* Assigned task *
Transcribe the data below verbatim from the line with "说明：POJO类属性没有初值" to the line with "11. 【强制】构造方法里面". Include both of those lines.

[Items listed in a dataset]

━━━━━━━━━━━━━━━━

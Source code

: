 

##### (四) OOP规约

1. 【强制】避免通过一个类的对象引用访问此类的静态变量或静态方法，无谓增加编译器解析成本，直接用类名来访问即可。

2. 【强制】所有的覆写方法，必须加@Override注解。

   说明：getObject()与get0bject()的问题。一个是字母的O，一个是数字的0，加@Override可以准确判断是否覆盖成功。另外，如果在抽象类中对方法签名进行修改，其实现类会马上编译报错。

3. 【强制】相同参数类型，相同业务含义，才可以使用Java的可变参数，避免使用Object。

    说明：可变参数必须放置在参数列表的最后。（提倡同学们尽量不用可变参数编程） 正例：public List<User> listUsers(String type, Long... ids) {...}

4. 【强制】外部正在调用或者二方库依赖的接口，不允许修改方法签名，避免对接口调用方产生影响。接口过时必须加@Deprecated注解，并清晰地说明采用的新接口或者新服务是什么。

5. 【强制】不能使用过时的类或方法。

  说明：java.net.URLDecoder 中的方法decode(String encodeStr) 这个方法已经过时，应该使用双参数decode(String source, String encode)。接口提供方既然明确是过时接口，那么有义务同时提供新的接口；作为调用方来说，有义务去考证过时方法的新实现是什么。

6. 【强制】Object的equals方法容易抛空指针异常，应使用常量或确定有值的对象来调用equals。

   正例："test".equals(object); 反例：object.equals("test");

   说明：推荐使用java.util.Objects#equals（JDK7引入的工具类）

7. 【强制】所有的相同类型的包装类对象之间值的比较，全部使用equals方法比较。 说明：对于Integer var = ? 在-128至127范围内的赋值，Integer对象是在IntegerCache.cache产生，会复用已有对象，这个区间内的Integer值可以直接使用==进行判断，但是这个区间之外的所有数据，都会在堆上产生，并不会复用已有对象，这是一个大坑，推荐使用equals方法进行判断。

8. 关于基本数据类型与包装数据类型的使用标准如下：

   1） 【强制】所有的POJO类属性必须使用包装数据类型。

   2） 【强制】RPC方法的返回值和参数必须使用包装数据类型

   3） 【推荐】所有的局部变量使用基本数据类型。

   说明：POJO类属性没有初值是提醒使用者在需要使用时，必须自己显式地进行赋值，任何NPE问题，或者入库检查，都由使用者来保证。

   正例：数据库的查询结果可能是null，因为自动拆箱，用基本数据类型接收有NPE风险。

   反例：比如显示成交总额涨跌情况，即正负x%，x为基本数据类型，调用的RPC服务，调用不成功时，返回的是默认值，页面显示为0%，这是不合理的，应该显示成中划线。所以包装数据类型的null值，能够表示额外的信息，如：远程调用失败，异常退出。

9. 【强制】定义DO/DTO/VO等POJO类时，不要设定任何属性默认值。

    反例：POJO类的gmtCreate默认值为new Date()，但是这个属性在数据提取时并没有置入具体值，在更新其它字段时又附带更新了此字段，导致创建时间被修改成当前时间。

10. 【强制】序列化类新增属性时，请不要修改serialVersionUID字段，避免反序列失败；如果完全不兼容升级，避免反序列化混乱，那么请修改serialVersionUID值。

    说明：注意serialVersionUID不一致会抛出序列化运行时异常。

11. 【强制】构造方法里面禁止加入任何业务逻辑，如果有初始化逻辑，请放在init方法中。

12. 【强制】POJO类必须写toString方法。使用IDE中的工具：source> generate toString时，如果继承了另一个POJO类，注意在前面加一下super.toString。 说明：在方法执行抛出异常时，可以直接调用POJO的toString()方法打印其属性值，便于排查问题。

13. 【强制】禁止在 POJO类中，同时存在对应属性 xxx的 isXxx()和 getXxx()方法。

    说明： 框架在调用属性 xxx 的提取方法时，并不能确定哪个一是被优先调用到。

━━━━━━━━━━━━━━━━

* Answer for the task *
   说明：POJO类属性没有初值是提醒使用者在需要使用时，必须自己显式地进行赋值，任何NPE问题，或者入库检查，都由使用者来保证。

   正例：数据库的查询结果可能是null，因为自动拆箱，用基本数据类型接收有NPE风险。

   反例：比如显示成交总额涨跌情况，即正负x%，x为基本数据类型，调用的RPC服务，调用不成功时，返回的是默认值，页面显示为0%，这是不合理的，应该显示成中划线。所以包装数据类型的null值，能够表示额外的信息，如：远程调用失败，异常退出。

9. 【强制】定义DO/DTO/VO等POJO类时，不要设定任何属性默认值。

    反例：POJO类的gmtCreate默认值为new Date()，但是这个属性在数据提取时并没有置入具体值，在更新其它字段时又附带更新了此字段，导致创建时间被修改成当前时间。

10. 【强制】序列化类新增属性时，请不要修改serialVersionUID字段，避免反序列失败；如果完全不兼容升级，避免反序列化混乱，那么请修改serialVersionUID值。

    说明：注意serialVersionUID不一致会抛出序列化运行时异常。

11. 【强制】构造方法里面禁止加入任何业务逻辑，如果有初始化逻辑，请放在init方法中。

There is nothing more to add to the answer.